In this talk, I will discuss current and emerging technology trends of gas sensors, how gas sensors can add value to our efforts towards a sustainable society, the different areas of sustainability that these sensors can come in and their use cases. One sensor does not fit all. The key is to leverage on the key characteristics of each sensor technology, their advantages and disadvantages for different applications. I will also introduce some of the gas sensors prototypes developed by IME that are applicable in the sustainability domain. In particular, we have developed H2 purity sensor for high concentration in-line H2 purity measurement and H2 leakage sensor for safety. Our thumb-size H2 purity sensor measures H2 at high concentration (90%-100% concentration) and has shown resolution of ~0.1%. This is useful for in-line real-time H2 monitoring and are useful to be integrated with hydrogen production systems such as electrolyzers. Our H2 leakage sensor has shown response down to 20 ppm, well below H2 lower explosion limit of 4%. Both sensors have high selectivity to H2 and are expected to be non-poisoning.
BIOGRAPHY
Doris Ng joined Data Storage Institute at A*STAR (Agency for Science, Technology and Research) in 2007 and worked on integrated photonics devices and platforms for more than 10 years before moving to Institute of Microelectronics (IME) at A*STAR in 2018 where she joined the Sensors, Actuators and Microsystems department. At IME, she takes on a major role in the development of photonics-based gas sensors, MEMS ScAlN-based pyroelectric detectors and using them for NDIR gas sensing. She has published >100 papers with >1000 citations and is on World’s Top 2% Scientists list by Stanford University in 2023. Her research interests include pyroelectric devices, optical and thermal conductivity gas sensors using pyroelectric devices and development of chemical and gas sensors required for a sustainable economy.

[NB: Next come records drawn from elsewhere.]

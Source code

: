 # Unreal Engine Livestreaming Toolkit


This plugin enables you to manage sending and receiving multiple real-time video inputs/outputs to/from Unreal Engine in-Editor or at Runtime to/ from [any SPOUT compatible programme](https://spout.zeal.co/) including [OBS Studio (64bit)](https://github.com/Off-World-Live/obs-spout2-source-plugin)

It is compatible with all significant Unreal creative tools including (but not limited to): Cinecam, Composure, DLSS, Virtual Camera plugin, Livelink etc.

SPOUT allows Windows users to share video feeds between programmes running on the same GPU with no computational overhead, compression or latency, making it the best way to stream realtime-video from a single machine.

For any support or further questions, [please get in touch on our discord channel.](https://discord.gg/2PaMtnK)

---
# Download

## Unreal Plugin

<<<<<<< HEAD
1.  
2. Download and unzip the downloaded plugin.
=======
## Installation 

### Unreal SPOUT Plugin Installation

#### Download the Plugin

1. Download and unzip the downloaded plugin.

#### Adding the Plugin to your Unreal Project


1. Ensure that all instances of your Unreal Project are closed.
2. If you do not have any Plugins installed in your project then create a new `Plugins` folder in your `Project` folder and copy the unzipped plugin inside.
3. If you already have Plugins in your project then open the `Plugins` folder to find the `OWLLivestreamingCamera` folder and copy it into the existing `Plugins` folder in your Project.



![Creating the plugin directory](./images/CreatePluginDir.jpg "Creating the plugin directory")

Doris is currently the Deputy Head of Department for Photonics & Sensors Department in IME and also leading the chemical and gas sensors efforts in this department. She is actively on the reviewer panel for journals such as Sensors & Actuators B: Chemical, Advanced Science, Advanced Photonics Research and ACS Sensors. Doris received her Ph.D. degree in Engineering from the National University of Singapore (NUS), Singapore in 2008.